■ Exercise instructions
The records sit below. Return every line in them that holds the word "implemented".

■ Records shown

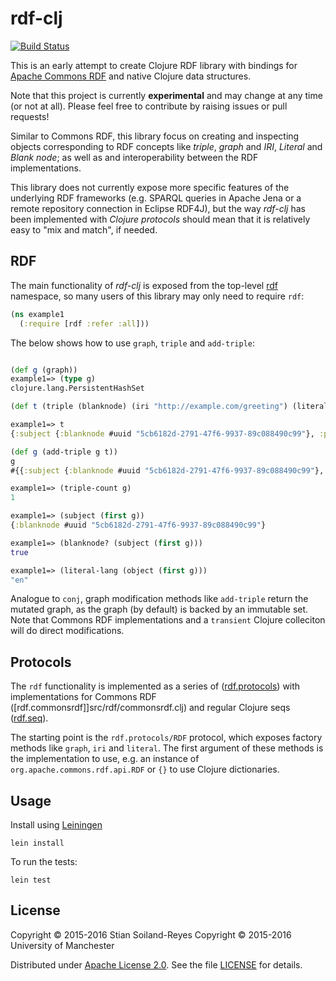 # rdf-clj

[![Build Status](https://travis-ci.org/stain/commons-rdf-clj.svg?branch=master)](https://travis-ci.org/stain/commons-rdf-clj)

This is an early attempt to create Clojure RDF library
with bindings for
[Apache Commons RDF](http://commonsrdf.incubator.apache.org/)
and native Clojure data structures.

Note that this project is currently **experimental** and may change
at any time (or not at all). Please feel free to contribute by
raising issues or pull requests!

Similar to Commons RDF, this library focus on creating
and inspecting objects corresponding to RDF
concepts like _triple_, _graph_ and _IRI_, _Literal_ and _Blank node_;
as well as and interoperability between the RDF implementations.

This library does not currently expose more specific
features of the underlying RDF frameworks (e.g. SPARQL queries in
Apache Jena or a remote repository connection in Eclipse RDF4J),
but the way _rdf-clj_ has been implemented with _Clojure protocols_
should mean that it is relatively easy to "mix and match", if needed.

## RDF

The main functionality of _rdf-clj_
is exposed from the top-level [rdf](src/rdf.clj) namespace, so many
users of this library may only need to require `rdf`:

```clojure
(ns example1
  (:require [rdf :refer :all]))
```

The below shows how to use `graph`, `triple` and `add-triple`:

```clojure

(def g (graph))
example1=> (type g)
clojure.lang.PersistentHashSet

(def t (triple (blanknode) (iri "http://example.com/greeting") (literal "Hello world", "en")))

example1=> t
{:subject {:blanknode #uuid "5cb6182d-2791-47f6-9937-89c088490c99"}, :predicate {:iri "http://example.com/greeting"}, :object {:literal "Hello world", :language "en"}}

(def g (add-triple g t))
g
#{{:subject {:blanknode #uuid "5cb6182d-2791-47f6-9937-89c088490c99"}, :predicate {:iri "http://example.com/greeting"}, :object {:literal "Hello world", :language "en"}}}

example1=> (triple-count g)
1

example1=> (subject (first g))
{:blanknode #uuid "5cb6182d-2791-47f6-9937-89c088490c99"}

example1=> (blanknode? (subject (first g)))
true

example1=> (literal-lang (object (first g)))
"en"
```

Analogue to `conj`, graph modification methods like
`add-triple` return the mutated graph, as the graph
(by default) is backed by an immutable set. Note that Commons RDF
implementations and a `transient` Clojure colleciton
will do direct modifications.



## Protocols

The `rdf` functionality is implemented as a series of
([rdf.protocols](src/rdf/protocols.clj))
with implementations for Commons RDF ([rdf.commonsrdf]]src/rdf/commonsrdf.clj)
and regular Clojure seqs ([rdf.seq](src/rdf/seq.clj)).


The starting point is the `rdf.protocols/RDF` protocol, which
exposes factory methods like `graph`, `iri` and `literal`. The first
argument of these methods is the implementation to use, e.g.
an instance of `org.apache.commons.rdf.api.RDF` or `{}` to use
Clojure dictionaries.




## Usage

Install using [Leiningen](http://leiningen.org/)

    lein install

To run the tests:

    lein test


## License

Copyright © 2015-2016 Stian Soiland-Reyes
Copyright © 2015-2016 University of Manchester

Distributed under [Apache License 2.0](http://www.apache.org/licenses/LICENSE-2.0). See the file
[LICENSE](LICENSE) for details.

■ Reply
but the way _rdf-clj_ has been implemented with _Clojure protocols_
The `rdf` functionality is implemented as a series of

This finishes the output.